As someone who spent his formative years in Atlanta, I harbor not just a once-requited (thanks, 1995) love for all things Braves, but a smattering of other local memories which have transmogrified over the years into a set of nostalgic synaptic relays which fire with regularity almost irrespective of stimulus: The Varsity, Georgia Tech football, late night movies at the Film Forum at Ansley Mall with George “Bestoink Dooley” Ellis, Officer Don Kennedy and the Popeye Club (I once played “Ooey-Gooey”), the soda fountain and comics rack at the Wender & Roberts drugstore, and, of course, Coca-Cola.  These are my memories, and I ask no one else to approve.  But living for the last thirty-five years in the shadow of the Pepsico headquarters, I continue to defend my beloved carbonated phosphoric acid-laced sugary water against all interlopers and pretenders.

So I will continue to defend Pemberton’s brew, but only to a point.  I have tried to ignore the many twists and turns the company has taken in its continued quest for world domination, and watch with amusement wars over tea, water, sports beverages and other liquids, but mostly from afar.  (I am partial to Honest Tea Peach-Ooh-La-Long, a fairly recent acquisition by the House that Woodruff and Candler built.)  So it was with some trepidation, but with a sense of patrimonial requirement that I tried the new Orange-Vanilla Coke.  I tried it this evening.  It tastes exactly like when you were sick as a child and your mother gave you St. Joseph’s Chewable Aspirin washed down with Coke.  I had no particular need to relive that experience, but if I do, I now know where to go if I don’t want to just combine the two original ingredients.  Good to know.

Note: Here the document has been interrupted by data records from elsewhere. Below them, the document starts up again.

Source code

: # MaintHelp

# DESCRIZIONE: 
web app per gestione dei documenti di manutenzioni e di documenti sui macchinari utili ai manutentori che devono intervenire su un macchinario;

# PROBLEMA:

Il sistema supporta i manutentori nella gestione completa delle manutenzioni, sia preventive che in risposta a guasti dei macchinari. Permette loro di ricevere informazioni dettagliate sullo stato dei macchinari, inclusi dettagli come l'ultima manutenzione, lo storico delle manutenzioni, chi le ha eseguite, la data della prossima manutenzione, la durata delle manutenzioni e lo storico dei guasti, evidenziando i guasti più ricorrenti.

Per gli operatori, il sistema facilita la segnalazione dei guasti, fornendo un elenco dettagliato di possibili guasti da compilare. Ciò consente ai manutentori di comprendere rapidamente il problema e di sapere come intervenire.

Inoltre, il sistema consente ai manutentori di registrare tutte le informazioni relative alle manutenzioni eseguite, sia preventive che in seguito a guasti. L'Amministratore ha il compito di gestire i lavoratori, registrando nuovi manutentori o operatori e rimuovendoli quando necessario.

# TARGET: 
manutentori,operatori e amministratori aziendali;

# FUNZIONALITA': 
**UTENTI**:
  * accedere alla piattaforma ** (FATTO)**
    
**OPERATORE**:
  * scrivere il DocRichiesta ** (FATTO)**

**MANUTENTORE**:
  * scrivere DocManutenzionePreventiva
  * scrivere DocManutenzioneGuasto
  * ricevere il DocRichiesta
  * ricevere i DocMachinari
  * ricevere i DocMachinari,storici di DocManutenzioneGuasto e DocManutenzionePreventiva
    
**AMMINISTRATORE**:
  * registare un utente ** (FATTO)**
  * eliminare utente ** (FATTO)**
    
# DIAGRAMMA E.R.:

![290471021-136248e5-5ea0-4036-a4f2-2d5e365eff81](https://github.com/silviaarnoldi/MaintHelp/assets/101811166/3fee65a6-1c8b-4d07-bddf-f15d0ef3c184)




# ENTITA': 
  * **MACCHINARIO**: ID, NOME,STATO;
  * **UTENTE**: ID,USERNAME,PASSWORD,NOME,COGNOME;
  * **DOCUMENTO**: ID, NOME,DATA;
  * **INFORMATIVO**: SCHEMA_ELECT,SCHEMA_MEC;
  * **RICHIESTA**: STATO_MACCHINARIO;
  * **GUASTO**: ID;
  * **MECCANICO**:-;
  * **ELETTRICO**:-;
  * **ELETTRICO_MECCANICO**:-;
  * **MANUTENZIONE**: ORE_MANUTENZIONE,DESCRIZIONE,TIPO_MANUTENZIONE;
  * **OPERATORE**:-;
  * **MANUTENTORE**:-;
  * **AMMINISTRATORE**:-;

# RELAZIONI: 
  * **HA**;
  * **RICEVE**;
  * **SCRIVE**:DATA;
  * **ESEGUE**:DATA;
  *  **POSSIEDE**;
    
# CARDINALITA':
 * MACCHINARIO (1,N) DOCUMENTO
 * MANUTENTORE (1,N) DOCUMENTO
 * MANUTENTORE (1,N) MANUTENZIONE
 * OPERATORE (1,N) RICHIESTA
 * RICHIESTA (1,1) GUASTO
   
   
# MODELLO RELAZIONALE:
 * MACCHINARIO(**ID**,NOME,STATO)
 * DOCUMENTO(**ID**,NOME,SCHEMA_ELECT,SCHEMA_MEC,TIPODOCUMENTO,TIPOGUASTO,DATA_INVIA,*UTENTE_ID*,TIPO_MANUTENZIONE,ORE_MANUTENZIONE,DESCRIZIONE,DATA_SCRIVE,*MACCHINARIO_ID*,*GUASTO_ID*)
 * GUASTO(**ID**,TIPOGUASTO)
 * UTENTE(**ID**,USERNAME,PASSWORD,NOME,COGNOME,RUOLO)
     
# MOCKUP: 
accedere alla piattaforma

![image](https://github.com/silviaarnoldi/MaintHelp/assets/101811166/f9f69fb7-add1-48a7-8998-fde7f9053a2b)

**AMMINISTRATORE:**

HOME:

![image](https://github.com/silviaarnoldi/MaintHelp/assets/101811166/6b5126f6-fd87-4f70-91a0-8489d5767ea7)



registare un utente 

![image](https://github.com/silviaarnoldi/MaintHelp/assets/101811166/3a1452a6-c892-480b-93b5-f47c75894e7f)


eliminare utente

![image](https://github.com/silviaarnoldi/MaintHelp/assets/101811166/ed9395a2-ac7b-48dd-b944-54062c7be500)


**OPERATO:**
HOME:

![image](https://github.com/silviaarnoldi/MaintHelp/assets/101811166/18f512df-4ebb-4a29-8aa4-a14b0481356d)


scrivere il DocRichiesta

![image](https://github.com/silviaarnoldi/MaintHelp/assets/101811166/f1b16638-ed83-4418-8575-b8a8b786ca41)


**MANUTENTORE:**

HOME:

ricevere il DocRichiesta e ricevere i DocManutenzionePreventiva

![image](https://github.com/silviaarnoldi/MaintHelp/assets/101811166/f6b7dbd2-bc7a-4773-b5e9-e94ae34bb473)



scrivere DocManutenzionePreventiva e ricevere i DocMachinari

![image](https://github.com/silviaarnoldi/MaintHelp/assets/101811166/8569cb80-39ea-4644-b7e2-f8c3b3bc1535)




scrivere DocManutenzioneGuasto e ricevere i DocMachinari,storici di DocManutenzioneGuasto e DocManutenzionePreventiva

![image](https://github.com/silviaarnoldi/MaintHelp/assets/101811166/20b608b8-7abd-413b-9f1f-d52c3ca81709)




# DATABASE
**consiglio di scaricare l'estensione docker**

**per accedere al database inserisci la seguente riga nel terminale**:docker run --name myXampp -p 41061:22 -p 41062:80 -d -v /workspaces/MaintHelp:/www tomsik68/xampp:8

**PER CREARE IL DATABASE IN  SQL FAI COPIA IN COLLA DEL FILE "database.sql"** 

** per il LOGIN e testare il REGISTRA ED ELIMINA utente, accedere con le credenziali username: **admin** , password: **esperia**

[RANT] One other thing I want to get off my chest before the recap.  I don’t want any of my players in the All Star Game and I particularly loathe any of them in the Home Run Derby.  And the new social media marketing of All Star Game participation is the sort of thing that people enamored of social media as a marketing tool think up.  I wish they would stop.  There are far too many kids on my lawn already, defacing it with their hashtags, their curated beards, their one large ice cube in drinks and their avocado toast.  Freddie, Ronald and Mike are very, very good players who require no imprimatur from a midseason exhibition game.  I will say that people actually watch the ASG, unlike the Pro Bowl or the NBA and NHL No-Defense-Fests, so I understand an unwillingness to let it go.  But just pick some players in a smoke-filled room and be done with it, and try as best as you can to pick players whose teams are uncompetitive.  We see all the other guys all the time already. [/RANT]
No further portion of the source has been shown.